London: European shares edged up on Thursday as strong earnings from BT and Sainsbury offset rising concerns that fiscal tightening in Europe could result in a slowdown in the region’s growth.
The FTSEurofirst 300 index of top European shares closed 0.1% higher at 1,049.89 points, its highest closing level in more than a week in a volatile session where the index swung between positive and negative territory.
The index, which rose 1.3% on Wednesday, has soared 8.5% so far this week, on track to post its biggest weekly surge since November 2008, lifted by the massive bailout unveiled at the weekend to tackle the eurozone debt crisis.
Portuguese leaders agreed tough new austerity measures, joining a coordinated eurozone push that has so far calmed the markets’ worst fears of a Greek-style debt crisis spreading. But concerns that the measures could harm growth hurt investor sentiment.
Across Europe, Britain’s FTSE 100 rose 0.9% and Germany’s DAX added 1.1%, but France’s CAC 40 fell 0.06%, Spain’s IBEX dropped 1.1%, Italy’s MIB shed 0.7% and Portugal’s PSI 20 lost 0.8%.
“It’s a positive sign that European economies are starting to act to bring their deficits under control. It’s a tough balancing act and they can’t put recovery efforts under threat,” said Joshua Raymond, market strategist at City Index.
“Sentiment is swaying one way or another every single day and that’s why we are seeing choppy trading sessions.”
Banks were among the biggest sector fallers, with the STOXX Europe 600 banking index down 0.7%.
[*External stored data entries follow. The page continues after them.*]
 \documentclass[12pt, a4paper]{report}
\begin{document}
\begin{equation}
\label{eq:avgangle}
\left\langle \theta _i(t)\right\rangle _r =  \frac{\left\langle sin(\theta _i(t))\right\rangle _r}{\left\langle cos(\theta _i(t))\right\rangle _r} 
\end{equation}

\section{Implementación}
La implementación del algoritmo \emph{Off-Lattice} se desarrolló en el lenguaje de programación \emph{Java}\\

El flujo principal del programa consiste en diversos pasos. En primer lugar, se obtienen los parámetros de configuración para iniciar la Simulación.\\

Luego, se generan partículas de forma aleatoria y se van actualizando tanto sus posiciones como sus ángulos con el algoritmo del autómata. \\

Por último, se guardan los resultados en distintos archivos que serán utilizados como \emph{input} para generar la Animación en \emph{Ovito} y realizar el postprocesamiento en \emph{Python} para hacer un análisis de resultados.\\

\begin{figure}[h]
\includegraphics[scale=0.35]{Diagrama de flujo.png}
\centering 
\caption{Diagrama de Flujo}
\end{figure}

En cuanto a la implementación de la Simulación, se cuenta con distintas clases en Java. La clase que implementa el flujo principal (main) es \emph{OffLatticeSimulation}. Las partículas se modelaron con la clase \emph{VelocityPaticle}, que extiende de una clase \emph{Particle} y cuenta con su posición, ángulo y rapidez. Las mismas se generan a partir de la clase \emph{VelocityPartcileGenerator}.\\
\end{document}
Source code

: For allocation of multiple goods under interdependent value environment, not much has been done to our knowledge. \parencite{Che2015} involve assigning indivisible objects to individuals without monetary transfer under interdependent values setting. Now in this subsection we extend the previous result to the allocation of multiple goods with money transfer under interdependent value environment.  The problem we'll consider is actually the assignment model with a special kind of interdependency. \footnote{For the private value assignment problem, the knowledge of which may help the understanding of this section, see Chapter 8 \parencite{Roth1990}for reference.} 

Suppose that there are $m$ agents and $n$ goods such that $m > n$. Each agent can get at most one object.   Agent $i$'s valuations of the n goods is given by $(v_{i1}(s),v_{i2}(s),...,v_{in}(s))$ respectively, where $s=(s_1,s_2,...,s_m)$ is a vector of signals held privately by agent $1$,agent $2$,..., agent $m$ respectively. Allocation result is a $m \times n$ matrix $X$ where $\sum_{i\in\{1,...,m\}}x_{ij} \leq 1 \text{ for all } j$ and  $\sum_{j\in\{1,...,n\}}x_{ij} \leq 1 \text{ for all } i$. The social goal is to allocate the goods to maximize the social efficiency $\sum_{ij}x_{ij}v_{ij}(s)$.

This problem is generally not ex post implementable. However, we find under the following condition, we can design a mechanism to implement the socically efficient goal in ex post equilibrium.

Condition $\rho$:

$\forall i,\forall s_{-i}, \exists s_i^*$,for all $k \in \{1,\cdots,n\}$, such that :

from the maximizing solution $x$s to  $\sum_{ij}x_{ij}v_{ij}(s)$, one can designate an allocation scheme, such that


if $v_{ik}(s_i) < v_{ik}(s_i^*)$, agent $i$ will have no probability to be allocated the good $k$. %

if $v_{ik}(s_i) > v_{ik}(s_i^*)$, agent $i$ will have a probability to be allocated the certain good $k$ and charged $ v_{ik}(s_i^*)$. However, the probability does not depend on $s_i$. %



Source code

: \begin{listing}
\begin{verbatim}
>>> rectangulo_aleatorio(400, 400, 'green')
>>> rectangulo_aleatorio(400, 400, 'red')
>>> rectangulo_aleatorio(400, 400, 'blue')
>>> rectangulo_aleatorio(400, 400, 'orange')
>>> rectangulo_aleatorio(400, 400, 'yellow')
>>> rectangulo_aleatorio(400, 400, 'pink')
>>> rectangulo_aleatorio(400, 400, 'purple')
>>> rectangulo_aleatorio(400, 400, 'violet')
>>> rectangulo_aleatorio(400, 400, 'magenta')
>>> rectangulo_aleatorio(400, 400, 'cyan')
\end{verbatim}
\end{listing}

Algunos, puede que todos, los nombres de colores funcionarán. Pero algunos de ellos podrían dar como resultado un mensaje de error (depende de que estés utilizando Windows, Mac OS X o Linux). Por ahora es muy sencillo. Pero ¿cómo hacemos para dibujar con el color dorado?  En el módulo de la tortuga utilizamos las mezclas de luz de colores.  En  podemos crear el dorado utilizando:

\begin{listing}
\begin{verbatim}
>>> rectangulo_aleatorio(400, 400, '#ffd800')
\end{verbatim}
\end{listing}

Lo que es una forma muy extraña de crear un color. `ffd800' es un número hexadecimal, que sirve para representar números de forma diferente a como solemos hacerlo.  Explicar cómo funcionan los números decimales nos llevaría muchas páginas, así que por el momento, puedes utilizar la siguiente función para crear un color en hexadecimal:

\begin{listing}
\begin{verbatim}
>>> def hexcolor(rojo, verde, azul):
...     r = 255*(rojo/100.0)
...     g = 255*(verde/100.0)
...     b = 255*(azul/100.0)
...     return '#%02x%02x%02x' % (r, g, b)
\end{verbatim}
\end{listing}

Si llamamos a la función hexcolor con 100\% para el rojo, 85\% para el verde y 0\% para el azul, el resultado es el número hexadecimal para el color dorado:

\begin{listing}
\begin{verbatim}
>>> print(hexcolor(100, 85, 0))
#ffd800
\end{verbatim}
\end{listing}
New York attorney general Andrew Cuomo’s office on Wednesday served subpoenas on four US banks and four European lenders on part mortgage security deals, a source said, targeting Credit Agricole, Credit Suisse, Deutsche Bank and UBS.
Among the gainers, BT Group jumped 10.9% after the telecom carrier’s full-year results beat market expectations.
J Sainsbury rose 3.2% as Britain’s No.3 grocer beat forecasts with an 18% rise in full-year profit, but said it expected a tough 2010 with little or no food price inflation and consumers hit by higher taxes.
Vallourec rose 6.3%. The seamless tube maker said after markets closed on Wednesday that quarterly sales slumped by a third but gave a slightly rosier first half outlook.
SAP AG fell 1.1% after the German software company offered to buy smaller US rival Sybase Inc for $5.8 billion.
Telefonica fell 1.9% after posting lower-than-expected first-quarter results.
Across the Atlantic, the number of US workers filing for jobless benefits fell only slightly last week, highlighting the challenges facing the labour market, while import prices pointed to tame inflation, according to government data.
Markets in Austria, Denmark, Finland, Norway, Sweden and Switzerland were closed for Ascension Day.